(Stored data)
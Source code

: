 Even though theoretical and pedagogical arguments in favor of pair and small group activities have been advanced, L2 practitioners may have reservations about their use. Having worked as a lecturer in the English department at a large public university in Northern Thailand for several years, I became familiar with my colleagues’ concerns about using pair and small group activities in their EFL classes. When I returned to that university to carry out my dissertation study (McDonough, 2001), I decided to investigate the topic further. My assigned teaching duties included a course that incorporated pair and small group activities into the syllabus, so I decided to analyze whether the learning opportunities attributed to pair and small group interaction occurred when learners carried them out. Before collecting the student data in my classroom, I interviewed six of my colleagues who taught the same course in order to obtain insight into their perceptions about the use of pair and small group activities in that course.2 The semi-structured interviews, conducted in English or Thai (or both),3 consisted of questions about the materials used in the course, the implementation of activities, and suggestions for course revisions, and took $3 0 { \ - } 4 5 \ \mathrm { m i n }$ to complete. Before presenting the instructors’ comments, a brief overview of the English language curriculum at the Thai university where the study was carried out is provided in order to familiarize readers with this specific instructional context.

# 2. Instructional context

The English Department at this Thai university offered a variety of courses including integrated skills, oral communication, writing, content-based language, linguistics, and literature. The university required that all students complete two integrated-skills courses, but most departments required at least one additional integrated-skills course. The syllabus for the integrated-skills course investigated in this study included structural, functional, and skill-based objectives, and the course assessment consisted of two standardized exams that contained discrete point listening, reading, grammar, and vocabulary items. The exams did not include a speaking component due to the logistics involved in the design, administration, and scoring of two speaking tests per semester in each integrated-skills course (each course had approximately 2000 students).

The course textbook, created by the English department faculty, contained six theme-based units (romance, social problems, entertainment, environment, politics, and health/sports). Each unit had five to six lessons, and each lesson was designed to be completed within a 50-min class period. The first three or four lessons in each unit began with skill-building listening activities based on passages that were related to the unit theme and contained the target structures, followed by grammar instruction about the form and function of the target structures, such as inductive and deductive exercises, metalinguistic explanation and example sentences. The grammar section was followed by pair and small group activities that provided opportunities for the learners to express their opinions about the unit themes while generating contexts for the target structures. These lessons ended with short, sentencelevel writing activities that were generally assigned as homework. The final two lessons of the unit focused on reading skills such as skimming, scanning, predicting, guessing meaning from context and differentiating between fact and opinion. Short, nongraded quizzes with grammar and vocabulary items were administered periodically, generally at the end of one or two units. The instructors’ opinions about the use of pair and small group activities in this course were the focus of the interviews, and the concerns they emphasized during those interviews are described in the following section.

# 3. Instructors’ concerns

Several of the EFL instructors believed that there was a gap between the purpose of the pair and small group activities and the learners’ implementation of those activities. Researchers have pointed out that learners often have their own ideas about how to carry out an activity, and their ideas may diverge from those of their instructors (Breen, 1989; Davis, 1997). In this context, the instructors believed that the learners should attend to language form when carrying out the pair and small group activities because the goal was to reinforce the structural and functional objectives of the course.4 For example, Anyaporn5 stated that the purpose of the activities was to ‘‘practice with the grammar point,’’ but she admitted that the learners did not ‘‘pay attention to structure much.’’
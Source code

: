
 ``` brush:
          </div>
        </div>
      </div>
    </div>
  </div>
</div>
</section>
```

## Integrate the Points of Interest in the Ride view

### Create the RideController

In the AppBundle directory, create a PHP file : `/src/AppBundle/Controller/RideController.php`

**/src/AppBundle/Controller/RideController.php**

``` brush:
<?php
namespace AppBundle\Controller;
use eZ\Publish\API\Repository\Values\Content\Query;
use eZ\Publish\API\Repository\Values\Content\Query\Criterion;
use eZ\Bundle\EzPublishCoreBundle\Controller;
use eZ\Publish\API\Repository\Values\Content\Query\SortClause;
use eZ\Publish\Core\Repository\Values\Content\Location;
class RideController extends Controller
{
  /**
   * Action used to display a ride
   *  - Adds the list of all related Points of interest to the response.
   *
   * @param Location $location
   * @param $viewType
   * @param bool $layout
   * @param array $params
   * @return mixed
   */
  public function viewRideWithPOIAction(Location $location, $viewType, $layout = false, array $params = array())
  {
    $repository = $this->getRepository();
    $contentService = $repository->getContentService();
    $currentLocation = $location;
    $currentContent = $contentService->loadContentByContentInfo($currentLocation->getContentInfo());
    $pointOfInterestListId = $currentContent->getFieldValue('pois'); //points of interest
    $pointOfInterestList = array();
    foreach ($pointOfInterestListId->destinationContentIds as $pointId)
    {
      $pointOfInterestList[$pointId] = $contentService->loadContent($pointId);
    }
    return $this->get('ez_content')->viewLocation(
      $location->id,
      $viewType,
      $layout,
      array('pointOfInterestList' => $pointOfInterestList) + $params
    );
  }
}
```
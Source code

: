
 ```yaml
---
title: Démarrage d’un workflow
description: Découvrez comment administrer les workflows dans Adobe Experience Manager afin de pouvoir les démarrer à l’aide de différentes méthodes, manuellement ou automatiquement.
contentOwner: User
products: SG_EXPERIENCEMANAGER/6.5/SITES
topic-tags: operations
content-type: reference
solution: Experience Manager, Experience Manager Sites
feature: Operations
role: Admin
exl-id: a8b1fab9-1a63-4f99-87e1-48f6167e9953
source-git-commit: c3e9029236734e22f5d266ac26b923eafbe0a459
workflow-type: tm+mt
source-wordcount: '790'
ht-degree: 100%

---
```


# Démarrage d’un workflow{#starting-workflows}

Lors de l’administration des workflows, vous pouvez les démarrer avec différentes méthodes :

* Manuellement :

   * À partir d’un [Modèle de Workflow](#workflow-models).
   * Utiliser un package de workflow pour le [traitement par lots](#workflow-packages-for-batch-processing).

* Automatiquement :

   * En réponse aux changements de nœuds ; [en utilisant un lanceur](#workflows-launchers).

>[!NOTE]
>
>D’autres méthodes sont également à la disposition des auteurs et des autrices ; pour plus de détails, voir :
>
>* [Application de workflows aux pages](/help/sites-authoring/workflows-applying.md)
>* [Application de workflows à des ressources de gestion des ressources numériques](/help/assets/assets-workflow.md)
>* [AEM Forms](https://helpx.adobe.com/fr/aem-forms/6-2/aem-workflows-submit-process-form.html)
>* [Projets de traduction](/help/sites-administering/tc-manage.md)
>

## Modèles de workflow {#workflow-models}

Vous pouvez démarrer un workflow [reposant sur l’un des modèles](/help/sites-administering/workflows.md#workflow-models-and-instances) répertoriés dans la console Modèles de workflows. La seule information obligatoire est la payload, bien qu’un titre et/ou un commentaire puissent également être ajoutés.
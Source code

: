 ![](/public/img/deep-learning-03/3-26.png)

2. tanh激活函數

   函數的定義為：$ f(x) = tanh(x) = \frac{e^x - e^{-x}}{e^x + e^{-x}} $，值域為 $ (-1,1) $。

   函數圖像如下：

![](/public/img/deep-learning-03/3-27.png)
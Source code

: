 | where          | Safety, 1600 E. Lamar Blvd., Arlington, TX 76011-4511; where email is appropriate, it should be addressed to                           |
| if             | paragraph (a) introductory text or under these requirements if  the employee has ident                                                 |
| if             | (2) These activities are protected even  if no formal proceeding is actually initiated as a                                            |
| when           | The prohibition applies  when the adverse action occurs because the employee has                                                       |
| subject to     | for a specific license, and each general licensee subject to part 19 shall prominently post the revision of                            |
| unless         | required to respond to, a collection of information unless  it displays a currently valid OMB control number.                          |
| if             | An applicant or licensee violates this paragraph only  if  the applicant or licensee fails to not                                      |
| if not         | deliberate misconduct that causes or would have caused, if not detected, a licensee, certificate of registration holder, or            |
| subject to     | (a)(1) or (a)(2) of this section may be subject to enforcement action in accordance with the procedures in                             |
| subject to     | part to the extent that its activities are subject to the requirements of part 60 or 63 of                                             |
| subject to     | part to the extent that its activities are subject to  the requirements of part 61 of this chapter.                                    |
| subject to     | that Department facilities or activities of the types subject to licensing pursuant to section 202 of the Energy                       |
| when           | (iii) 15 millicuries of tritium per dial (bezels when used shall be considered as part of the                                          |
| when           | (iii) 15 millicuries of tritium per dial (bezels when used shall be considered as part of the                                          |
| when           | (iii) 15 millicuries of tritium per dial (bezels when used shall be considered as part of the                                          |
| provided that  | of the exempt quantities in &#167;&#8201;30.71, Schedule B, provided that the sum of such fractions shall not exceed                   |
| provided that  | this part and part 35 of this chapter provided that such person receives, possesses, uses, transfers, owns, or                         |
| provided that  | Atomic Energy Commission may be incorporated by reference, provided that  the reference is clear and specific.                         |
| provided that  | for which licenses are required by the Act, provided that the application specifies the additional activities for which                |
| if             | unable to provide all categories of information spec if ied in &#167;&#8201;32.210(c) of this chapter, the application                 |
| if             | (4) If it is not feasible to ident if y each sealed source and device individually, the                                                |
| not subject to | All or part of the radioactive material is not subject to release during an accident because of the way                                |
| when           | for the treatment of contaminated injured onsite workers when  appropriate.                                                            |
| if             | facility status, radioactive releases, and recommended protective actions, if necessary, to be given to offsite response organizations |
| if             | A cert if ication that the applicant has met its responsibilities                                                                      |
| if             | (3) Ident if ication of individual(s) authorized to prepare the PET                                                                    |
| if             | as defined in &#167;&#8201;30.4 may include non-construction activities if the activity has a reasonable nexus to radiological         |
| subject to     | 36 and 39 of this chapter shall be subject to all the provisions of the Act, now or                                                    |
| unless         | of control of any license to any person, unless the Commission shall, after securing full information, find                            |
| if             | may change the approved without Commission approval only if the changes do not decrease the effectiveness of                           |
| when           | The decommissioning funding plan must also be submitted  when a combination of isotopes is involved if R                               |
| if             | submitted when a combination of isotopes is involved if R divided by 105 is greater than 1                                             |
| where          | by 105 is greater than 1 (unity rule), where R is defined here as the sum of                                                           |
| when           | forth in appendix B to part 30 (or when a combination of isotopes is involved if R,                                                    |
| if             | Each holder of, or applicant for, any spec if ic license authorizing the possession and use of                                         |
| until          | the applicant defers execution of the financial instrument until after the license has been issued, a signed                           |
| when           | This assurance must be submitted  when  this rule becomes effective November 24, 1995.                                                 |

● Directions: If a line of the entries holds the word "incorporated", copy it out.

● Expected output:
: Even though theoretical and pedagogical arguments in favor of pair and small group activities have been advanced, L2 practitioners may have reservations about their use. Having worked as a lecturer in the English department at a large public university in Northern Thailand for several years, I became familiar with my colleagues’ concerns about using pair and small group activities in their EFL classes. When I returned to that university to carry out my dissertation study (McDonough, 2001), I decided to investigate the topic further. My assigned teaching duties included a course that incorporated pair and small group activities into the syllabus, so I decided to analyze whether the learning opportunities attributed to pair and small group interaction occurred when learners carried them out. Before collecting the student data in my classroom, I interviewed six of my colleagues who taught the same course in order to obtain insight into their perceptions about the use of pair and small group activities in that course.2 The semi-structured interviews, conducted in English or Thai (or both),3 consisted of questions about the materials used in the course, the implementation of activities, and suggestions for course revisions, and took $3 0 { \ - } 4 5 \ \mathrm { m i n }$ to complete. Before presenting the instructors’ comments, a brief overview of the English language curriculum at the Thai university where the study was carried out is provided in order to familiarize readers with this specific instructional context.
| provided that  | Atomic Energy Commission may be incorporated by reference, provided that  the reference is clear and specific.                         |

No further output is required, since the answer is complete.